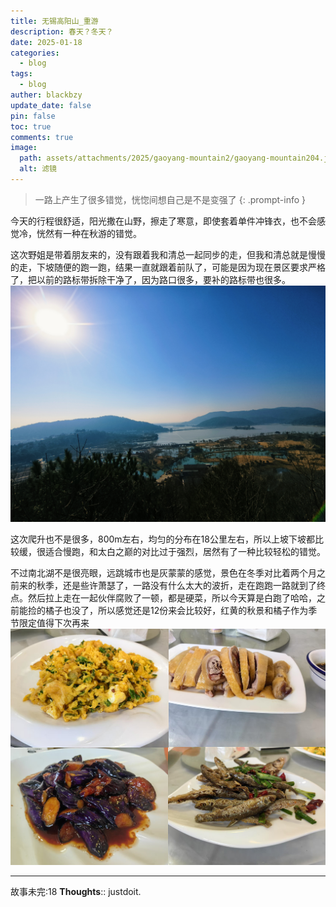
 ```yaml
---
title: 无锡高阳山_重游
description: 春天？冬天？
date: 2025-01-18
categories:
  - blog
tags:
  - blog
auther: blackbzy
update_date: false
pin: false
toc: true
comments: true
image:
  path: assets/attachments/2025/gaoyang-mountain2/gaoyang-mountain204.jpg
  alt: 滤镜
---
```


> 一路上产生了很多错觉，恍惚间想自己是不是变强了
{: .prompt-info }

今天的行程很舒适，阳光撒在山野，擦走了寒意，即使套着单件冲锋衣，也不会感觉冷，恍然有一种在秋游的错觉。

这次野姐是带着朋友来的，没有跟着我和清总一起同步的走，但我和清总就是慢慢的走，下坡随便的跑一跑，结果一直就跟着前队了，可能是因为现在景区要求严格了，把以前的路标带拆除干净了，因为路口很多，要补的路标带也很多。
![img](assets/attachments/2025/gaoyang-mountain2/gaoyang-mountain203.jpg)

这次爬升也不是很多，800m左右，均匀的分布在18公里左右，所以上坡下坡都比较缓，很适合慢跑，和太白之巅的对比过于强烈，居然有了一种比较轻松的错觉。

不过南北湖不是很亮眼，远跳城市也是灰蒙蒙的感觉，景色在冬季对比着两个月之前来的秋季，还是些许萧瑟了，一路没有什么太大的波折，走在跑跑一路就到了终点。然后拉上走在一起伙伴腐败了一顿，都是硬菜，所以今天算是白跑了哈哈，之前能捡的橘子也没了，所以感觉还是12份来会比较好，红黄的秋景和橘子作为季节限定值得下次再来
![img](assets/attachments/2025/gaoyang-mountain2/gaoyang-mountain202.jpg)

---
故事未完:18
**Thoughts**:: justdoit.
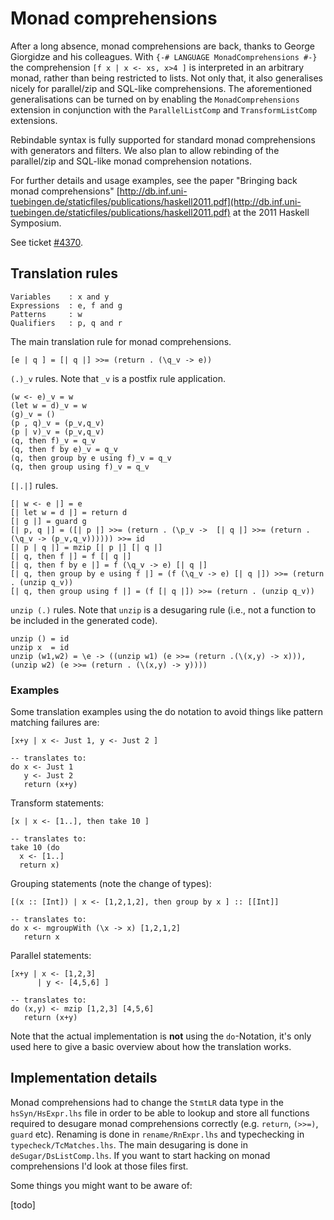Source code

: # Monad comprehensions


After a long absence, monad comprehensions are back, thanks to George Giorgidze and his colleagues.  With `{-# LANGUAGE MonadComprehensions #-}` the comprehension `[f x | x <- xs, x>4 ]` is interpreted in an arbitrary monad, rather than being restricted to lists.  Not only that, it also generalises nicely for parallel/zip and SQL-like comprehensions. The aforementioned generalisations can be turned on by enabling the `MonadComprehensions` extension in conjunction with the `ParallelListComp` and `TransformListComp` extensions.


Rebindable syntax is fully supported for standard monad comprehensions with generators and filters. We also plan to allow rebinding of the parallel/zip and SQL-like monad comprehension notations.


For further details and usage examples, see the paper "Bringing back monad comprehensions" [http://db.inf.uni-tuebingen.de/staticfiles/publications/haskell2011.pdf](http://db.inf.uni-tuebingen.de/staticfiles/publications/haskell2011.pdf) at the 2011 Haskell Symposium.


See ticket [\#4370](https://gitlab.haskell.org/ghc/ghc/issues/4370).

## Translation rules

```wiki
Variables    : x and y
Expressions  : e, f and g
Patterns     : w
Qualifiers   : p, q and r
```


The main translation rule for monad comprehensions.

```wiki
[e | q ] = [| q |] >>= (return . (\q_v -> e))
```

`(.)_v` rules. Note that `_v` is a postfix rule application.

```wiki
(w <- e)_v = w
(let w = d)_v = w
(g)_v = ()
(p , q)_v = (p_v,q_v)
(p | v)_v = (p_v,q_v)
(q, then f)_v = q_v
(q, then f by e)_v = q_v
(q, then group by e using f)_v = q_v
(q, then group using f)_v = q_v
```

`[|.|]` rules.

```wiki
[| w <- e |] = e
[| let w = d |] = return d
[| g |] = guard g
[| p, q |] = ([| p |] >>= (return . (\p_v ->  [| q |] >>= (return . (\q_v -> (p_v,q_v)))))) >>= id
[| p | q |] = mzip [| p |] [| q |]
[| q, then f |] = f [| q |]
[| q, then f by e |] = f (\q_v -> e) [| q |]
[| q, then group by e using f |] = (f (\q_v -> e) [| q |]) >>= (return . (unzip q_v))
[| q, then group using f |] = (f [| q |]) >>= (return . (unzip q_v))
```

`unzip (.)` rules. Note that `unzip` is a desugaring rule (i.e., not a function to be included in the generated code).

```wiki
unzip () = id
unzip x  = id
unzip (w1,w2) = \e -> ((unzip w1) (e >>= (return .(\(x,y) -> x))), (unzip w2) (e >>= (return . (\(x,y) -> y))))
```

### Examples


Some translation examples using the do notation to avoid things like pattern matching failures are:

```wiki
[x+y | x <- Just 1, y <- Just 2 ]

-- translates to:
do x <- Just 1
   y <- Just 2
   return (x+y)
```


Transform statements:

```wiki
[x | x <- [1..], then take 10 ]

-- translates to:
take 10 (do
  x <- [1..]
  return x)
```


Grouping statements (note the change of types):

```wiki
[(x :: [Int]) | x <- [1,2,1,2], then group by x ] :: [[Int]]

-- translates to:
do x <- mgroupWith (\x -> x) [1,2,1,2]
   return x
```


Parallel statements:

```wiki
[x+y | x <- [1,2,3]
      | y <- [4,5,6] ]

-- translates to:
do (x,y) <- mzip [1,2,3] [4,5,6]
   return (x+y)
```


Note that the actual implementation is **not** using the `do`-Notation, it's only used here to give a basic overview about how the translation works.

## Implementation details


Monad comprehensions had to change the `StmtLR` data type in the `hsSyn/HsExpr.lhs` file in order to be able to lookup and store all functions required to desugare monad comprehensions correctly (e.g. `return`, `(>>=)`, `guard` etc). Renaming is done in `rename/RnExpr.lhs` and typechecking in `typecheck/TcMatches.lhs`. The main desugaring is done in `deSugar/DsListComp.lhs`. If you want to start hacking on monad comprehensions I'd look at those files first.


Some things you might want to be aware of:


\[todo\]
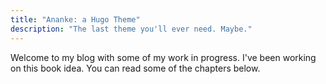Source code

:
 ```yaml
---
title: "Ananke: a Hugo Theme"
description: "The last theme you'll ever need. Maybe."
---
```


Welcome to my blog with some of my work in progress. I've been working on this book idea. You can read some of the chapters below.
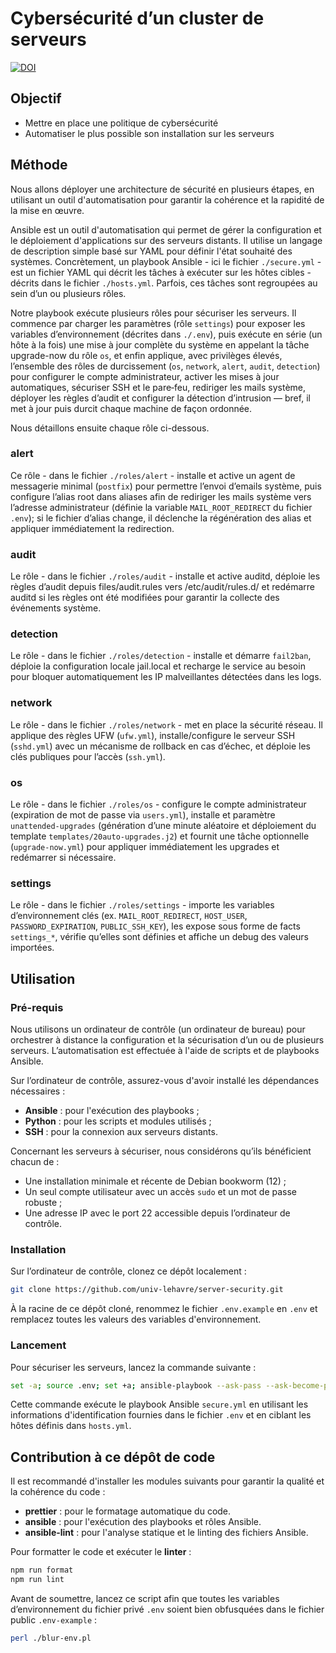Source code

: # Cybersécurité d’un **cluster** de serveurs

[![DOI](https://zenodo.org/badge/1046248953.svg)](https://doi.org/10.5281/zenodo.16983614)

## Objectif

- Mettre en place une politique de cybersécurité
- Automatiser le plus possible son installation sur les serveurs

## Méthode

Nous allons déployer une architecture de sécurité en plusieurs étapes, en utilisant un outil d'automatisation pour garantir la cohérence et la rapidité de la mise en œuvre.

Ansible est un outil d'automatisation qui permet de gérer la configuration et le déploiement d'applications sur des serveurs distants. Il utilise un langage de description simple basé sur YAML pour définir l'état souhaité des systèmes. Concrètement, un playbook Ansible - ici le fichier `./secure.yml` - est un fichier YAML qui décrit les tâches à exécuter sur les hôtes cibles - décrits dans le fichier `./hosts.yml`. Parfois, ces tâches sont regroupées au sein d’un ou plusieurs rôles.

Notre playbook exécute plusieurs rôles pour sécuriser les serveurs. Il commence par charger les paramètres (rôle `settings`) pour exposer les variables d’environnement (décrites dans `./.env`), puis exécute en série (un hôte à la fois) une mise à jour complète du système en appelant la tâche upgrade-now du rôle `os`, et enfin applique, avec privilèges élevés, l’ensemble des rôles de durcissement (`os`, `network`, `alert`, `audit`, `detection`) pour configurer le compte administrateur, activer les mises à jour automatiques, sécuriser SSH et le pare‑feu, rediriger les mails système, déployer les règles d’audit et configurer la détection d’intrusion — bref, il met à jour puis durcit chaque machine de façon ordonnée.

Nous détaillons ensuite chaque rôle ci-dessous.

### alert

Ce rôle - dans le fichier `./roles/alert` - installe et active un agent de messagerie minimal (`postfix`) pour permettre l’envoi d’emails système, puis configure l’alias root dans aliases afin de rediriger les mails système vers l’adresse administrateur (définie la variable `MAIL_ROOT_REDIRECT` du fichier `.env`); si le fichier d’alias change, il déclenche la régénération des alias et appliquer immédiatement la redirection.

### audit

Le rôle - dans le fichier `./roles/audit` - installe et active auditd, déploie les règles d’audit depuis files/audit.rules vers /etc/audit/rules.d/ et redémarre auditd si les règles ont été modifiées pour garantir la collecte des événements système.

### detection

Le rôle - dans le fichier `./roles/detection` - installe et démarre `fail2ban`, déploie la configuration locale jail.local et recharge le service au besoin pour bloquer automatiquement les IP malveillantes détectées dans les logs.

### network

Le rôle - dans le fichier `./roles/network` - met en place la sécurité réseau. Il applique des règles UFW (`ufw.yml`), installe/configure le serveur SSH (`sshd.yml`) avec un mécanisme de rollback en cas d’échec, et déploie les clés publiques pour l’accès (`ssh.yml`).

### os

Le rôle - dans le fichier `./roles/os` - configure le compte administrateur (expiration de mot de passe via `users.yml`), installe et paramètre `unattended-upgrades` (génération d’une minute aléatoire et déploiement du template `templates/20auto-upgrades.j2`) et fournit une tâche optionnelle (`upgrade-now.yml`) pour appliquer immédiatement les upgrades et redémarrer si nécessaire.

### settings

Le rôle - dans le fichier `./roles/settings` - importe les variables d’environnement clés (ex. `MAIL_ROOT_REDIRECT`, `HOST_USER`, `PASSWORD_EXPIRATION`, `PUBLIC_SSH_KEY`), les expose sous forme de facts `settings_*`, vérifie qu’elles sont définies et affiche un debug des valeurs importées.

## Utilisation

### Pré-requis

Nous utilisons un ordinateur de contrôle (un ordinateur de bureau) pour orchestrer à distance la configuration et la sécurisation d’un ou de plusieurs serveurs. L’automatisation est effectuée à l'aide de scripts et de playbooks Ansible.

Sur l’ordinateur de contrôle, assurez-vous d'avoir installé les dépendances nécessaires :

- **Ansible** : pour l'exécution des playbooks ;
- **Python** : pour les scripts et modules utilisés ;
- **SSH** : pour la connexion aux serveurs distants.

Concernant les serveurs à sécuriser, nous considérons qu’ils bénéficient chacun de :

- Une installation minimale et récente de Debian bookworm (12) ;
- Un seul compte utilisateur avec un accès `sudo` et un mot de passe robuste ;
- Une adresse IP avec le port 22 accessible depuis l’ordinateur de contrôle.

### Installation

Sur l’ordinateur de contrôle, clonez ce dépôt localement :

```bash
git clone https://github.com/univ-lehavre/server-security.git
```

À la racine de ce dépôt cloné, renommez le fichier `.env.example` en `.env` et remplacez toutes les valeurs des variables d'environnement.

### Lancement

Pour sécuriser les serveurs, lancez la commande suivante :

```bash
set -a; source .env; set +a; ansible-playbook --ask-pass --ask-become-pass --inventory hosts.yml secure.yml
```

Cette commande exécute le playbook Ansible `secure.yml` en utilisant les informations d'identification fournies dans le fichier `.env` et en ciblant les hôtes définis dans `hosts.yml`.

## Contribution à ce dépôt de code

Il est recommandé d'installer les modules suivants pour garantir la qualité et la cohérence du code :

- **prettier** : pour le formatage automatique du code.
- **ansible** : pour l'exécution des playbooks et rôles Ansible.
- **ansible-lint** : pour l'analyse statique et le linting des fichiers Ansible.

Pour formatter le code et exécuter le **linter** :

```bash
npm run format
npm run lint
```

Avant de soumettre, lancez ce script afin que toutes les variables d’environnement du fichier privé `.env` soient bien obfusquées dans le fichier public `.env-example` :

```bash
perl ./blur-env.pl
```

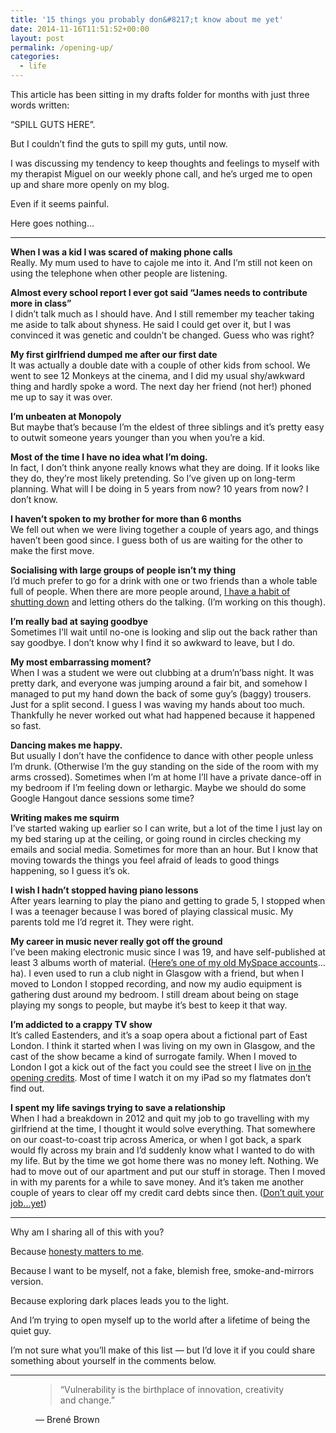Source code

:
 ```yaml
---
title: '15 things you probably don&#8217;t know about me yet'
date: 2014-11-16T11:51:52+00:00
layout: post
permalink: /opening-up/
categories:
  - life
---
```

<p>This article has been sitting in my drafts folder for months with just three words written:</p><p>“SPILL GUTS HERE”.</p><p>But I couldn’t find the guts to spill my guts, until now.&nbsp;</p><p>I was discussing my tendency to keep thoughts and feelings to myself with my therapist Miguel on our weekly phone call, and he’s urged me to open up and share more openly on my blog.</p><p>Even if it seems painful. &nbsp;</p><p>Here goes nothing...</p><hr /><p><strong>When I was a kid I was scared of making phone calls</strong><br />Really. My mum used to have to cajole me into it. And I’m still not keen on using the telephone when other people are listening.&nbsp;</p><p><strong>Almost every school report I ever got said “James needs to contribute more in class”</strong><br />I didn’t talk much as I should have. And I still remember my teacher taking me aside to talk about shyness. He said I could get over it, but I was convinced it was genetic and couldn’t be changed. Guess who was right?</p><p><strong>My first girlfriend dumped me after our first date</strong><br />It was actually a double date with a couple of other kids from school. We went to see 12 Monkeys at the cinema, and I did my usual shy/awkward thing and hardly spoke a word. The next day her friend (not her!) phoned me up to say it was over.&nbsp;</p><p><strong>I’m unbeaten at Monopoly</strong><br />But maybe that’s because I’m the eldest of three siblings and it’s pretty easy to outwit someone years younger than you when you’re a kid.</p><p><strong>Most of the time I have no idea what I’m doing.</strong><br />In fact, I don’t think anyone really knows what they are doing. If it looks like they do, they’re most likely pretending. So I’ve given up on long-term planning. What will I be doing in 5 years from now? 10 years from now? I don’t know.</p><p><strong>I haven’t spoken to my brother for more than 6 months</strong><br />We fell out when we were living together a couple of years ago, and things haven’t been good since. I guess both of us are waiting for the other to make the first move.&nbsp;</p><p><strong>Socialising with large groups of people isn’t my thing</strong><br />I’d much prefer to go for a drink with one or two friends than a whole table full of people. When there are more people around, <a href="http://greig.cc/falling-off-the-edge-of-conversations">I have a habit of shutting down</a> and letting others do the talking. (I’m working on this though).</p><p><strong>I’m really bad at saying goodbye</strong><br />Sometimes I’ll wait until no-one is looking and slip out the back rather than say goodbye. I don’t know why I find it so awkward to leave, but I do.</p><p><strong>My most embarrassing moment?</strong><br />When I was a student we were out clubbing at a drum’n’bass night. It was pretty dark, and everyone was jumping around a fair bit, and somehow I managed to put my hand down the back of some guy’s (baggy) trousers. Just for a split second. I guess I was waving my hands about too much. Thankfully he never worked out what had happened because it happened so fast.&nbsp;</p><p><strong>Dancing makes me happy.</strong><br />But usually I don’t have the confidence to dance with other people unless I’m drunk. (Otherwise I’m the guy standing on the side of the room with my arms crossed). Sometimes when I’m at home I’ll have a private dance-off in my bedroom if I’m feeling down or lethargic. Maybe we should do some Google Hangout dance sessions some time?</p><p><strong>Writing makes me squirm</strong><br />I’ve started waking up earlier so I can write, but a lot of the time I just lay on my bed staring up at the ceiling, or going round in circles checking my emails and social media. Sometimes for more than an hour. But I know that moving towards the things you feel afraid of leads to good things happening, so I guess it’s ok.</p><p><strong>I wish I hadn’t stopped having piano lessons</strong><br />After years learning to play the piano and getting to grade 5, I stopped when I was a teenager because I was bored of playing classical music. My parents told me I’d regret it. They were right.&nbsp;</p><p><strong>My career in music never really got off the ground</strong><br />I’ve been making electronic music since I was 19, and have self-published at least 3 albums worth of material. (<a href="https://myspace.com/jamesgreigmusic">Here’s one of my old MySpace accounts</a>… ha). I even used to run a club night in Glasgow with a friend, but when I moved to London I stopped recording, and now my audio equipment is gathering dust around my bedroom. I still dream about being on stage playing my songs to people, but maybe it’s best to keep it that way.</p><p><strong>I’m addicted to a crappy TV show</strong><br />It’s called Eastenders, and it’s a soap opera about a fictional part of East London. I think it started when I was living on my own in Glasgow, and the cast of the show became a kind of surrogate family. When I moved to London I got a kick out of the fact you could see the street I live on <a href="https://www.youtube.com/watch?v=2mwvKgQeMg8">in the opening credits</a>. Most of time I watch it on my iPad so my flatmates don’t find out.</p><p><strong><span>I spent my life savings trying to save a relationship</span></strong><br /><span>When I had a breakdown in 2012 and quit my job to go travelling with my girlfriend at the time, I thought it would solve everything. That somewhere on our coast-to-coast trip across America, or when I got back, a spark would fly across my brain and I’d suddenly know what I wanted to do with my life. But by the time we got home there was no money left. Nothing. We had to move out of our apartment and put our stuff in storage. Then I moved in with my parents for a while to save money. And it’s taken me another couple of years to clear off my credit card debts since then. (</span><a href="http://greig.cc/hate-being-a-graphic-designer">Don’t quit your job...yet</a><span>)&nbsp;</span>&nbsp;</p><hr /><p>Why am I sharing all of this with you?</p><p>Because <a href="http://greig.cc/your-mind-is-a-jail-built-out-of-bullshit">honesty matters to me</a>.</p><p>Because I want to be myself, not a fake, blemish free, smoke-and-mirrors version.</p><p>Because exploring dark places leads you to the light.</p><p>And I’m trying to open myself up to the world after a lifetime of being the quiet guy.&nbsp;</p><p>I’m not sure what you’ll make of this list — but I’d love it if you could share something about yourself in the comments below.</p><hr /><figure>
  <blockquote>
    <span>&#8220;</span>Vulnerability is the birthplace of innovation, creativity and change.<span>&#8221;</span>
  </blockquote>
  <figcaption class="source">&mdash; Brené Brown</figcaption>
</figure>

- _Exercise aim_: Reproduce the data above exactly, but only from the line containing "## Implementation details" through the line containing "Ansible est un". Omit all pictures.

- _Answer_:
## Implementation details


Monad comprehensions had to change the `StmtLR` data type in the `hsSyn/HsExpr.lhs` file in order to be able to lookup and store all functions required to desugare monad comprehensions correctly (e.g. `return`, `(>>=)`, `guard` etc). Renaming is done in `rename/RnExpr.lhs` and typechecking in `typecheck/TcMatches.lhs`. The main desugaring is done in `deSugar/DsListComp.lhs`. If you want to start hacking on monad comprehensions I'd look at those files first.


Some things you might want to be aware of:


\[todo\]
Source code

:
 ```yaml
---
title: "Ananke: a Hugo Theme"
description: "The last theme you'll ever need. Maybe."
---
```


Welcome to my blog with some of my work in progress. I've been working on this book idea. You can read some of the chapters below.
Source code

: # Cybersécurité d’un **cluster** de serveurs

[![DOI](https://zenodo.org/badge/1046248953.svg)](https://doi.org/10.5281/zenodo.16983614)

## Objectif

- Mettre en place une politique de cybersécurité
- Automatiser le plus possible son installation sur les serveurs

## Méthode

Nous allons déployer une architecture de sécurité en plusieurs étapes, en utilisant un outil d'automatisation pour garantir la cohérence et la rapidité de la mise en œuvre.

Ansible est un outil d'automatisation qui permet de gérer la configuration et le déploiement d'applications sur des serveurs distants. Il utilise un langage de description simple basé sur YAML pour définir l'état souhaité des systèmes. Concrètement, un playbook Ansible - ici le fichier `./secure.yml` - est un fichier YAML qui décrit les tâches à exécuter sur les hôtes cibles - décrits dans le fichier `./hosts.yml`. Parfois, ces tâches sont regroupées au sein d’un ou plusieurs rôles.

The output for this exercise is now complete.